◆ TASK PROMPT: Word for word, give the entries back.

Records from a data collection
Segment Open

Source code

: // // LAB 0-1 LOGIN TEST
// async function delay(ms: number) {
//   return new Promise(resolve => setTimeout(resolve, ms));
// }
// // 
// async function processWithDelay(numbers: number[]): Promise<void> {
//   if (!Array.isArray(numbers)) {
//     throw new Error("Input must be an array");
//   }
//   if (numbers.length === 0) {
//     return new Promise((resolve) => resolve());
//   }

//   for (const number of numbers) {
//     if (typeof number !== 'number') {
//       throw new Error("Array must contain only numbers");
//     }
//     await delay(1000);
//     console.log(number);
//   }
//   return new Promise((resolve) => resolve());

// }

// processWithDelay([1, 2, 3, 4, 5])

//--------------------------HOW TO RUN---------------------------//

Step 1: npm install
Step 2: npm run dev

Segment Closed

◆ PROBLEM SOLUTION:
Source code

: // // LAB 0-1 LOGIN TEST
// async function delay(ms: number) {
//   return new Promise(resolve => setTimeout(resolve, ms));
// }
// // 
// async function processWithDelay(numbers: number[]): Promise<void> {
//   if (!Array.isArray(numbers)) {
//     throw new Error("Input must be an array");
//   }
//   if (numbers.length === 0) {
//     return new Promise((resolve) => resolve());
//   }

//   for (const number of numbers) {
//     if (typeof number !== 'number') {
//       throw new Error("Array must contain only numbers");
//     }
//     await delay(1000);
//     console.log(number);
//   }
//   return new Promise((resolve) => resolve());

// }

// processWithDelay([1, 2, 3, 4, 5])

//--------------------------HOW TO RUN---------------------------//

Step 1: npm install
Step 2: npm run dev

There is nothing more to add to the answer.